Hi Jynxgirl... Last time I saw it is in Satwa .. The game store near the petrol station and the game store near the al diyafa round about.. If we go there next time, I will take note of the exact game store Name and inform you.


----------



## Hassli (Feb 7, 2011)

Anyone ?


----------



## Mafizzle (Jan 19, 2012)

I thought I saw it is available on Steam?

Welcome to Steam for digital delivery.


----------



## Engineer (Jan 13, 2012)

Game shop in Dubai mall by the moveis I saw it there last week but sorry I can not remember the name of the shop


----------



## Hassli (Feb 7, 2011)

Mafizzle said:


> I thought I saw it is available on Steam?
> 
> Welcome to Steam for digital delivery.


Thanks, we did try and it is said it is not available for UAE (my husband told me the game is ban)

Thanks for reply will try Dubai Mall... There are max payne games in Xbox and PS 3 which we saw last time we search. Now, there is a news that the game was pull out from each store... 

We will try our luck in Dubai mall then


----------



## jotun49 (Jun 6, 2012)

*max payne 3*



Hassli said:


> Hello there
> 
> Does anyone know where to buy Max Payne (PC version).
> 
> ...


6th of June today, and i still have no luck. Did you manage get the pc version from anywhere yet? Tried accessing steam using vpn the pay page loops you back to main page.


----------



## jotun49 (Jun 6, 2012)

*larry*



Jynxgirl said:


> No, but if you come across Leisure suit Larry, please let me know. Been looking for it everywhere and for some odd reason, cant seem to find it.

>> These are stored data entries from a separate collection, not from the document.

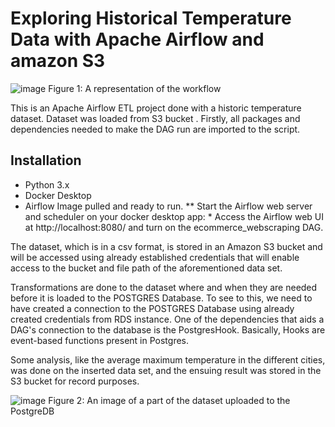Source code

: # Exploring Historical Temperature Data with Apache Airflow and amazon S3



![image](https://user-images.githubusercontent.com/91758523/229606385-b3a760b8-6e49-4db0-9e70-54769c107b0b.png)
Figure 1: A representation of the workflow

This is an Apache Airflow ETL project done with a historic temperature dataset. Dataset was loaded from S3 bucket .
Firstly, all packages and dependencies needed to make the DAG run are imported to the script.

## Installation

* Python 3.x
* Docker Desktop
* Airflow Image pulled and ready to run.
    ** Start the Airflow web server and scheduler on your docker desktop app:
      * Access the Airflow web UI at http://localhost:8080/ and turn on the ecommerce_webscraping DAG.



The dataset, which is in a csv format, is stored in an Amazon S3 bucket and will be accessed using already established credentials that will  enable access to the bucket and file path of the aforementioned data set. 

Transformations are done to the dataset where and when they are needed before it is loaded to the POSTGRES Database. To see to this, we need to have created a connection to the POSTGRES Database using already created credentials from RDS instance. One of the dependencies that aids a DAG's connection to the database is the PostgresHook. Basically, Hooks are event-based functions present in Postgres. 

Some analysis, like the average maximum temperature in the different cities, was done on the inserted data set, and the ensuing result was stored in the S3 bucket for record purposes.


![image](https://user-images.githubusercontent.com/91758523/236909786-eacc642c-142c-4a95-be10-5f737714c68d.png)
Figure 2: An image of a part of the dataset uploaded to the PostgreDB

you can get this game for ps3 xbox or pc version.
' fantastic games store' in bur dubai!
my favourite place for the games!


----------



## MightyBeagle (Jun 6, 2012)

Hello bro, im also from PH and I have 2 extra copies of Max Payne 3 with Prepurchase bonuses such as MP1,MP2,L.A. Noire and 3 ingame dlc items. If you are interested in buying it. 

Add me on steam

*STEAM : MightyBeagle*

P.S. if you are doubting if this game is playable in your country, it is. Just add me on steam if you have any other questions


----------



## Hassli (Feb 7, 2011)

MightyBeagle said:


> Hello bro, im also from PH and I have 2 extra copies of Max Payne 3 with Prepurchase bonuses such as MP1,MP2,L.A. Noire and 3 ingame dlc items. If you are interested in buying it.
> 
> Add me on steam
> 
> ...


Thanks. We already have it


----------



## zin (Oct 28, 2010)

Geekay and Carrefour are your best bets in various malls. Was looking for a couple of games and couldn't find them in Virgin Megastore, Sharaf, e-Max etc..


----------